仕事と子育てで毎日がいっぱいいっぱい。インプットは大事と分かっているけど、とても手が出せない! 大半のワーママは、そんな気持ちで過ごしているでしょう。しかし、社会が変わり続ける中、子育て真っ最中のワーママであっても学び直しは必須の時代になってきています。本特集ではその理由を企業側の事情やキャリア形成の両面から紹介。いち早く学び直しを進めたママたちにも取材しました。学び直しの結果、異業種に転職したり、仕事の幅を広げたり、副業を始めたりした彼女たちの事例を通じて、タイムマネジメントの工夫、モチベーション維持のコツ、夫婦戦略などのノウハウをお伝えします。

同じことを続けることに不安を感じて学び直しに着手

 ビジネスのデジタル化が進むとともに、膨大なデータを統計学や情報工学などを使って分析するデータサイエンスという分野に注目が集まっています。今回紹介するのは、そのデータサイエンスの学び直しに取り組んだ、メディア関連会社に勤務するワーママの事例です。
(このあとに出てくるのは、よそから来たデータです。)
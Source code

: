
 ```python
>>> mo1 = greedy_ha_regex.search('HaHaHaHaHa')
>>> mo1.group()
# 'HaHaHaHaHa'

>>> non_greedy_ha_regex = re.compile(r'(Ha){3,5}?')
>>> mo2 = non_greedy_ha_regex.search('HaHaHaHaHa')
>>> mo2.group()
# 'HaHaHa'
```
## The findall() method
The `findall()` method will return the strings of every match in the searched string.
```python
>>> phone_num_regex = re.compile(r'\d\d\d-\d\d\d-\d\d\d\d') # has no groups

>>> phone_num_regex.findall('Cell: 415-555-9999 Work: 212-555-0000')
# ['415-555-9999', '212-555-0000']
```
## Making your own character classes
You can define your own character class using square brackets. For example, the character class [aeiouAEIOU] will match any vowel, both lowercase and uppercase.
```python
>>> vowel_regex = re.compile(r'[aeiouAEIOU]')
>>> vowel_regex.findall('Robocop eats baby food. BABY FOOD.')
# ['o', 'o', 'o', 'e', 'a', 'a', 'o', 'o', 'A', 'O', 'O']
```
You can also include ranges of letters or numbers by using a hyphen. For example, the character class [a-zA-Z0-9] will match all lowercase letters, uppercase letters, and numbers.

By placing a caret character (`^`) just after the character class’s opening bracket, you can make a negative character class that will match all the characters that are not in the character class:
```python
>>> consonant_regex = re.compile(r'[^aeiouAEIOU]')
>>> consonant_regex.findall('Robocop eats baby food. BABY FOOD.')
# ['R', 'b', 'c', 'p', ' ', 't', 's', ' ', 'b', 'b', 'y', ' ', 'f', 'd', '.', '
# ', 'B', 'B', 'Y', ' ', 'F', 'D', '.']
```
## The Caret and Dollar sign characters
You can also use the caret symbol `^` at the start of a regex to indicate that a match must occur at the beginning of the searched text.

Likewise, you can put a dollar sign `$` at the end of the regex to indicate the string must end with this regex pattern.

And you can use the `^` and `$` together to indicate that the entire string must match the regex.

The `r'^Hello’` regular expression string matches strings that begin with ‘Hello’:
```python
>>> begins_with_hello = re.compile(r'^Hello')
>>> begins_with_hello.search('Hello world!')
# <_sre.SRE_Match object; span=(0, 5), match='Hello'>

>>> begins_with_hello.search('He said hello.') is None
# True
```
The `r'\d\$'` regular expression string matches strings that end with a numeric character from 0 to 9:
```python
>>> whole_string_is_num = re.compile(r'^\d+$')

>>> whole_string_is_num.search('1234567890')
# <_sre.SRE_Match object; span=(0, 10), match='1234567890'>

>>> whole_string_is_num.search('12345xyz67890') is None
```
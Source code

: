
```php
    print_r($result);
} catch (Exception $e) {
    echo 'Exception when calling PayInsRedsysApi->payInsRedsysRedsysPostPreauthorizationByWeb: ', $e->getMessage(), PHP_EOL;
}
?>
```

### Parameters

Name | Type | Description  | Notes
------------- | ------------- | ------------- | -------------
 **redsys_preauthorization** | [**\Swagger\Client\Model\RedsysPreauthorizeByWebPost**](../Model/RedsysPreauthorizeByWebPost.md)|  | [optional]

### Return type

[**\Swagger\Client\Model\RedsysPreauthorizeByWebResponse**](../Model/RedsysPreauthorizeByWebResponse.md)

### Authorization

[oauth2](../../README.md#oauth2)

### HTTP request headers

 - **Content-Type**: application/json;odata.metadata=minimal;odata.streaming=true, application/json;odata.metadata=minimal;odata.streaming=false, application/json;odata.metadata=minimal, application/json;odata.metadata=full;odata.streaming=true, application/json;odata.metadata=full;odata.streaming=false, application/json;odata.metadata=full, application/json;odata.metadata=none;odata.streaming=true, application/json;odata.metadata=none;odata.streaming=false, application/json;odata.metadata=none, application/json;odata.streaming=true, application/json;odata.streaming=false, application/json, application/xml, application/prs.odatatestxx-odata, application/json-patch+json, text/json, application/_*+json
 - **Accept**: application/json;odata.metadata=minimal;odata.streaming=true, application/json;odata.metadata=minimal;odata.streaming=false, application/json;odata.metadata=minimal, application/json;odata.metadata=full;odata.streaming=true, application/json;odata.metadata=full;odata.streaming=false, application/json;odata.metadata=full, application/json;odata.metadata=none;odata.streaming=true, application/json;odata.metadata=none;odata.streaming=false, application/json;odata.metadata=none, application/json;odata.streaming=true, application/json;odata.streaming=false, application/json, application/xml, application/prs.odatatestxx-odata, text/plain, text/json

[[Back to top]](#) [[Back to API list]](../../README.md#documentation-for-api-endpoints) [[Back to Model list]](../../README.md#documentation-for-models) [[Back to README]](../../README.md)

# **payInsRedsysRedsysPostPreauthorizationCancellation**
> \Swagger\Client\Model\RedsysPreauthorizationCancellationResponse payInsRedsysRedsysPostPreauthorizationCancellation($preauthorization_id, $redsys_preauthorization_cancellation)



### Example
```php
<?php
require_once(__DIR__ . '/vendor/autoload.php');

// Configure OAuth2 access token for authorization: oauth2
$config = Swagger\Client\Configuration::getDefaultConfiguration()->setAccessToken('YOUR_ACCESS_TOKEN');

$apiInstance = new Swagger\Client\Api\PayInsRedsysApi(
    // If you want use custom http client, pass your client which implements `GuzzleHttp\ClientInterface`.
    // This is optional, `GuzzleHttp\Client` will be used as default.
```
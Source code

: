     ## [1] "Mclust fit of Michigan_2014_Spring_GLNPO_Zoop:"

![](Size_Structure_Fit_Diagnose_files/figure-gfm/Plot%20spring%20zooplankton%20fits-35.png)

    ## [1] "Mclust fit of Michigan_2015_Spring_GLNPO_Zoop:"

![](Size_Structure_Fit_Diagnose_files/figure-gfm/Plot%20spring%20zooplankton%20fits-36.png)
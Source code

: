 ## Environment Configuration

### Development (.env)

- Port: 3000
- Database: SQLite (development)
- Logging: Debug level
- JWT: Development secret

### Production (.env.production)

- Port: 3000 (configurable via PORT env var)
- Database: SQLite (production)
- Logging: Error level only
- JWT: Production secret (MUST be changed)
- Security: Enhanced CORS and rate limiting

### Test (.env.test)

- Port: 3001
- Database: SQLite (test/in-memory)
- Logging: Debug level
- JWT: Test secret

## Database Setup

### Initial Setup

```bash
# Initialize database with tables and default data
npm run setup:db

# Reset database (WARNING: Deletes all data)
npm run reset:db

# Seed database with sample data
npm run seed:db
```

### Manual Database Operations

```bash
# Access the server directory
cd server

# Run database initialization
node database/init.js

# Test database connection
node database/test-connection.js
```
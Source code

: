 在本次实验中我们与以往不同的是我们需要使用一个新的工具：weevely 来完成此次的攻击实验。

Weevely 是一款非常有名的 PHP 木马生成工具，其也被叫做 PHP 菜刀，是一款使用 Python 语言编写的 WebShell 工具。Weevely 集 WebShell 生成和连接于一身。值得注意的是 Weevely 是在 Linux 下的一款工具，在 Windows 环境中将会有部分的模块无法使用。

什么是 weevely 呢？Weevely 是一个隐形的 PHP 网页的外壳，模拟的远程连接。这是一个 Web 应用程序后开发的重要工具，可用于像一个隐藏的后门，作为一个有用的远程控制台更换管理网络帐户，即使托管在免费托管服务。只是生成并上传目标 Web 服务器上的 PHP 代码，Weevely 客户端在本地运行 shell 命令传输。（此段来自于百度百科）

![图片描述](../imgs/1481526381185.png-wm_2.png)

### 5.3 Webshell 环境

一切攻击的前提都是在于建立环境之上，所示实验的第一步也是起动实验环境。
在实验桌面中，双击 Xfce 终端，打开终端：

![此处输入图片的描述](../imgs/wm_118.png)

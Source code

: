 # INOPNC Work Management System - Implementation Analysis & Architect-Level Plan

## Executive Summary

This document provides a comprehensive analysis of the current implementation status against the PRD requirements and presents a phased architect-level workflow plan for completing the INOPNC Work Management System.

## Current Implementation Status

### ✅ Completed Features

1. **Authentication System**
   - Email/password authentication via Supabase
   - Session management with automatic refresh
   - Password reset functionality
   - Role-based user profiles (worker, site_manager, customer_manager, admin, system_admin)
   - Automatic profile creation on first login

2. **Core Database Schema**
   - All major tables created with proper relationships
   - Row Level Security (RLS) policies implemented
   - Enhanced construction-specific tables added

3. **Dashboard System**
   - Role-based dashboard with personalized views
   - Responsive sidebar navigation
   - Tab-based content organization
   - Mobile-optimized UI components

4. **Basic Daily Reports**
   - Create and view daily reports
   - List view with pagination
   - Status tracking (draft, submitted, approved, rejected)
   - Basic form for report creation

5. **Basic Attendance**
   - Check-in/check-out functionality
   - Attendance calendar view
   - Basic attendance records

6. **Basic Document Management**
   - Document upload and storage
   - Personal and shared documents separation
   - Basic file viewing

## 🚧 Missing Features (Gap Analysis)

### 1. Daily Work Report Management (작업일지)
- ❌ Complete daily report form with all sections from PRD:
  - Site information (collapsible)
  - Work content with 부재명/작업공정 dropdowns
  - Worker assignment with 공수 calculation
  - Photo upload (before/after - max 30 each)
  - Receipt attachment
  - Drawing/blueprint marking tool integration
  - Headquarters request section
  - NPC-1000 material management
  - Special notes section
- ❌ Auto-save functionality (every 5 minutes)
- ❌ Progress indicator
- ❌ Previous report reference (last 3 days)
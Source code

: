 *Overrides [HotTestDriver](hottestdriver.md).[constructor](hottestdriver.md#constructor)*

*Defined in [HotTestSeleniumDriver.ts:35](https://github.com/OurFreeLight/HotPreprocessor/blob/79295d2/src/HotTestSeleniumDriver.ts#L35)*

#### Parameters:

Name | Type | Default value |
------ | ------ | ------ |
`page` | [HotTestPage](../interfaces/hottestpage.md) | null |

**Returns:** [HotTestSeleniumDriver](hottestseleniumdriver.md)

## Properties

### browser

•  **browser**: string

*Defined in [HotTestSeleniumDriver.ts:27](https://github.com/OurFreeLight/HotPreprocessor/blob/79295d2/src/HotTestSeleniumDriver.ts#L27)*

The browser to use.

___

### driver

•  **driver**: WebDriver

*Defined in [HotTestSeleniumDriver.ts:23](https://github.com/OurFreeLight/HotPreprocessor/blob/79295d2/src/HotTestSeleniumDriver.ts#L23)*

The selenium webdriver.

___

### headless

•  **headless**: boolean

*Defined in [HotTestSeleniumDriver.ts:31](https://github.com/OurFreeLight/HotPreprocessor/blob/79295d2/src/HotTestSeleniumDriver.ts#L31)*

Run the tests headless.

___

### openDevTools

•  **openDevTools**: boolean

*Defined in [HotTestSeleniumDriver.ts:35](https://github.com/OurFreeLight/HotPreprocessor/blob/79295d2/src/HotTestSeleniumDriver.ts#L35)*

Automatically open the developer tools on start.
 共働きで小学3年生の女の子を育てる渡辺洋子さんは、メディア関連会社のアンケートや調査データを扱う部署で働いています。異動してきてから約10年間、エクセルなどを使った分析方法にはあまり変化がなく、このままでは自分も部署も先細りになるのではという不安を持ち、学び直しに取り組みました

 週に1度、約7カ月間、データサイエンスのビジネススクールに通学。ゼロから学んだプログラミングは「全く知らない言語を学ぶのと同じような苦労がありました」。しかし「できることが増えていく喜びも得られた」と話します。また、勤務先がDX(デジタルトランスフォーメーション)に本格的に取り組み始めた時期に、率先して学び直しに取り組んだことで、社内の橋渡し役としてスキルを生かす場面もあるそうです。時間をどのように捻出したか、学び直しを通して感じたデータサイエンスを選ぶ意義、夫や子どもの反応などについて聞いていきましょう。

渡辺洋子さん
メディア関連会社のアンケートや調査データを扱う部署で働いている。小学3年生の娘と夫との3人家族。仕事に生かそうと2年前にビジネススクールでデータサイエンス(統計学、プログラミング、AIなど)を学んだ。

■学び直しの内容 データサイエンス
統計学や情報工学など複数の領域の手法を使ってデータを分析し、価値を生み出す分野のこと。データサイエンスの専門家であるデータサイエンティストは需要が高く、人材不足が叫ばれている。